About this task | From the first line to the last, copy the listing exactly and omit the pictures.

Records to use |
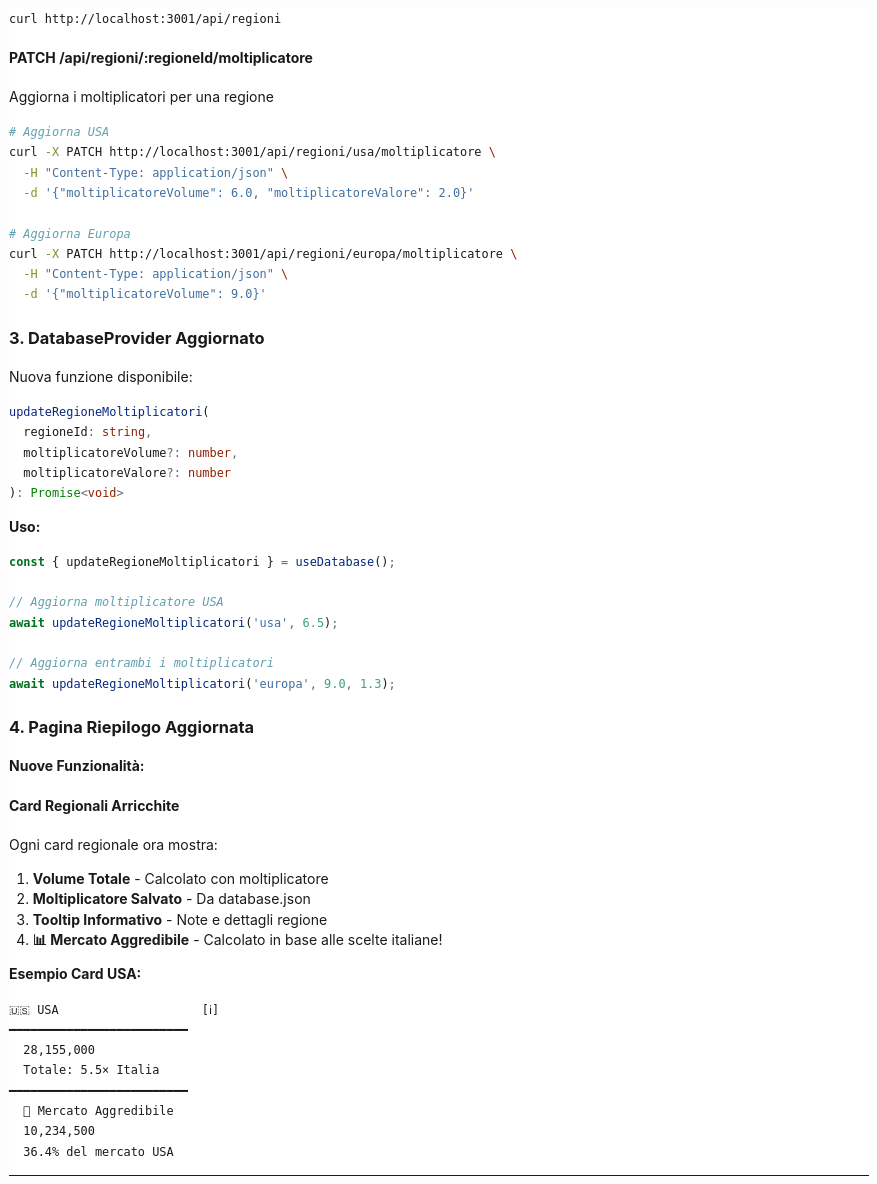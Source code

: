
 ```bash
curl http://localhost:3001/api/regioni
```

#### PATCH /api/regioni/:regioneId/moltiplicatore
Aggiorna i moltiplicatori per una regione

```bash
# Aggiorna USA
curl -X PATCH http://localhost:3001/api/regioni/usa/moltiplicatore \
  -H "Content-Type: application/json" \
  -d '{"moltiplicatoreVolume": 6.0, "moltiplicatoreValore": 2.0}'

# Aggiorna Europa
curl -X PATCH http://localhost:3001/api/regioni/europa/moltiplicatore \
  -H "Content-Type: application/json" \
  -d '{"moltiplicatoreVolume": 9.0}'
```

### 3. DatabaseProvider Aggiornato

Nuova funzione disponibile:
```typescript
updateRegioneMoltiplicatori(
  regioneId: string, 
  moltiplicatoreVolume?: number, 
  moltiplicatoreValore?: number
): Promise<void>
```

**Uso:**
```typescript
const { updateRegioneMoltiplicatori } = useDatabase();

// Aggiorna moltiplicatore USA
await updateRegioneMoltiplicatori('usa', 6.5);

// Aggiorna entrambi i moltiplicatori
await updateRegioneMoltiplicatori('europa', 9.0, 1.3);
```

### 4. Pagina Riepilogo Aggiornata

**Nuove Funzionalità:**

#### Card Regionali Arricchite
Ogni card regionale ora mostra:
1. **Volume Totale** - Calcolato con moltiplicatore
2. **Moltiplicatore Salvato** - Da database.json
3. **Tooltip Informativo** - Note e dettagli regione
4. **📊 Mercato Aggredibile** - Calcolato in base alle scelte italiane!

**Esempio Card USA:**
```
🇺🇸 USA                    [ℹ️]
━━━━━━━━━━━━━━━━━━━━━━━━━
  28,155,000
  Totale: 5.5× Italia
━━━━━━━━━━━━━━━━━━━━━━━━━
  🎯 Mercato Aggredibile
  10,234,500
  36.4% del mercato USA
```

---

Exercise result |
Source code

:
 ```bash
curl http://localhost:3001/api/regioni
```

#### PATCH /api/regioni/:regioneId/moltiplicatore
Aggiorna i moltiplicatori per una regione

```bash
# Aggiorna USA
curl -X PATCH http://localhost:3001/api/regioni/usa/moltiplicatore \
  -H "Content-Type: application/json" \
  -d '{"moltiplicatoreVolume": 6.0, "moltiplicatoreValore": 2.0}'

# Aggiorna Europa
curl -X PATCH http://localhost:3001/api/regioni/europa/moltiplicatore \
  -H "Content-Type: application/json" \
  -d '{"moltiplicatoreVolume": 9.0}'
```

### 3. DatabaseProvider Aggiornato

Nuova funzione disponibile:
```typescript
updateRegioneMoltiplicatori(
  regioneId: string, 
  moltiplicatoreVolume?: number, 
  moltiplicatoreValore?: number
): Promise<void>
```

**Uso:**
```typescript
const { updateRegioneMoltiplicatori } = useDatabase();

// Aggiorna moltiplicatore USA
await updateRegioneMoltiplicatori('usa', 6.5);

// Aggiorna entrambi i moltiplicatori
await updateRegioneMoltiplicatori('europa', 9.0, 1.3);
```

### 4. Pagina Riepilogo Aggiornata

**Nuove Funzionalità:**

#### Card Regionali Arricchite
Ogni card regionale ora mostra:
1. **Volume Totale** - Calcolato con moltiplicatore
2. **Moltiplicatore Salvato** - Da database.json
3. **Tooltip Informativo** - Note e dettagli regione
4. **📊 Mercato Aggredibile** - Calcolato in base alle scelte italiane!

**Esempio Card USA:**
```
🇺🇸 USA                    [ℹ️]
━━━━━━━━━━━━━━━━━━━━━━━━━
  28,155,000
  Totale: 5.5× Italia
━━━━━━━━━━━━━━━━━━━━━━━━━
  🎯 Mercato Aggredibile
  10,234,500
  36.4% del mercato USA
```

---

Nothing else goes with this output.